*** Input Section Begins ***

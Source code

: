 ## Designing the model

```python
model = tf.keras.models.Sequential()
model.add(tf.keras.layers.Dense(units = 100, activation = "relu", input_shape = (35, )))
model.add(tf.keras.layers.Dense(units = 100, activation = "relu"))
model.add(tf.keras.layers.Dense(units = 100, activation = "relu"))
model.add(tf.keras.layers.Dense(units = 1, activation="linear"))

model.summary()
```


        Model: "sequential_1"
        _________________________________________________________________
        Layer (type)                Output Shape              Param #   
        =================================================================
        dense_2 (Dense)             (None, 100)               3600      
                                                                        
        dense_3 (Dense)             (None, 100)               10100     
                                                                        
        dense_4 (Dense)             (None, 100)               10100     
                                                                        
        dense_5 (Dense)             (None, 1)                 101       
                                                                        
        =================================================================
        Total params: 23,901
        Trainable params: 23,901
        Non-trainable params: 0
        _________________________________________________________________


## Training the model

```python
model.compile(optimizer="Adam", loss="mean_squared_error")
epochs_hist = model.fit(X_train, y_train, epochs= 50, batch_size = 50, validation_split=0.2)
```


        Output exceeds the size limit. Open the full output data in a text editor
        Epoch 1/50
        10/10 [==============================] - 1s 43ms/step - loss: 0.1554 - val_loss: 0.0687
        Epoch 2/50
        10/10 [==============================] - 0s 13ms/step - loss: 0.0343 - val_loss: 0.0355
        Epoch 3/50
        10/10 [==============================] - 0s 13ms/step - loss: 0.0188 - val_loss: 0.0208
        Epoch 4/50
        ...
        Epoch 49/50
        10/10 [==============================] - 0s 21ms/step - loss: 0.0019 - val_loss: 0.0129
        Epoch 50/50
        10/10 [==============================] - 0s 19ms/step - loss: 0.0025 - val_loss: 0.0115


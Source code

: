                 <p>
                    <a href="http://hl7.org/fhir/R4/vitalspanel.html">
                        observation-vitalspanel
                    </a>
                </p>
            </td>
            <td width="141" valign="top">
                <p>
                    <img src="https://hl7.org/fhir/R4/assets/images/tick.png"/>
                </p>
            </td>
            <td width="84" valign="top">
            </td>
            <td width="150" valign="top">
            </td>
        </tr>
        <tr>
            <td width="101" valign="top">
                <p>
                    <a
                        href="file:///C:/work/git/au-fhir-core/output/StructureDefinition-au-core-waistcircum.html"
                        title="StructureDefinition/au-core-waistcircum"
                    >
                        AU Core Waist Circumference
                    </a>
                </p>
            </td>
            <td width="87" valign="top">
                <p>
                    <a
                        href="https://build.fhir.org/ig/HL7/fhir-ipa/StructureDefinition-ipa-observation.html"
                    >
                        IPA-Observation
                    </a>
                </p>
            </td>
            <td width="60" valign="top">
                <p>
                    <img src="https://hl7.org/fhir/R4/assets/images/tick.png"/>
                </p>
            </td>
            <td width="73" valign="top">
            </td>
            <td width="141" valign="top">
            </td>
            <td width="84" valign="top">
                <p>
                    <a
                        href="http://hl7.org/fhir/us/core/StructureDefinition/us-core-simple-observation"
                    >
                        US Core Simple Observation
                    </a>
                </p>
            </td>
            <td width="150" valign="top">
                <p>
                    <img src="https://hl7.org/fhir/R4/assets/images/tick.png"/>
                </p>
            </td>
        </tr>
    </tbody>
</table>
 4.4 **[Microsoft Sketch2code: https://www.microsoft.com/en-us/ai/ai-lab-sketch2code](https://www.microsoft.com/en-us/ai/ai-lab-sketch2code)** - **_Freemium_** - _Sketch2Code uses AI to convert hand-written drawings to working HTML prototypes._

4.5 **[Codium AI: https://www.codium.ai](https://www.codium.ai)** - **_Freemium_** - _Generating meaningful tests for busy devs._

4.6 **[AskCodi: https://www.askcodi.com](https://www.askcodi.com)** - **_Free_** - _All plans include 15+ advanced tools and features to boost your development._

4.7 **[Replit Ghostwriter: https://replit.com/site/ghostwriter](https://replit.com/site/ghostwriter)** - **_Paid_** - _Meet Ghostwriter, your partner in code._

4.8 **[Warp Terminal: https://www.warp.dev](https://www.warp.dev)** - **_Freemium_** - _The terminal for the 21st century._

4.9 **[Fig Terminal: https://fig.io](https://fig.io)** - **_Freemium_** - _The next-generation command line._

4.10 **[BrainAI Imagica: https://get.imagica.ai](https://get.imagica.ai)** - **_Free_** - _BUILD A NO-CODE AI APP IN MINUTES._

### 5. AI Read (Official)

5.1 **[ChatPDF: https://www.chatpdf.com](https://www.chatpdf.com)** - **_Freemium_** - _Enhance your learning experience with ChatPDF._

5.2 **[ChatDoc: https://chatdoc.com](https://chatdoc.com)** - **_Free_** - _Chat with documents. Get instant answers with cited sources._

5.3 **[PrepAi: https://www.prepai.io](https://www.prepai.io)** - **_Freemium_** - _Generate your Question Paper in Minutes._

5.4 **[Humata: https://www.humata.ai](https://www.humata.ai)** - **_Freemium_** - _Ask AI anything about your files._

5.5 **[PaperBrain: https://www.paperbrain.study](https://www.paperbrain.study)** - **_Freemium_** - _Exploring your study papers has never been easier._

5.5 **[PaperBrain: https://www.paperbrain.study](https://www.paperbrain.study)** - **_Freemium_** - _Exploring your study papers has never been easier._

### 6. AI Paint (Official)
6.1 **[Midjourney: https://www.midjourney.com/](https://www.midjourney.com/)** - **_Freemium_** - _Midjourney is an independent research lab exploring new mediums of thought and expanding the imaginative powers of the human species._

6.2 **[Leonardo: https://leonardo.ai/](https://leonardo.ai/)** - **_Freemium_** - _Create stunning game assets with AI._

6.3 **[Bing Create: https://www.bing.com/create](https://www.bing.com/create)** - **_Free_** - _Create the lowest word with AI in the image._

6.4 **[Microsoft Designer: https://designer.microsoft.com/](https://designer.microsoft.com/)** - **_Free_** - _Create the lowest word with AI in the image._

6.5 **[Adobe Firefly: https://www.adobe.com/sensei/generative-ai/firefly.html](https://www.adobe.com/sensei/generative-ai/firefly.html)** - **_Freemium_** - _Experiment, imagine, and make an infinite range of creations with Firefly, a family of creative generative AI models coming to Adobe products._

*** Input Section Ends ***

▸ Problem details:
Please say how many lines in the records above contain the word "Microsoft", and give only that number.

▸ Written solution:
2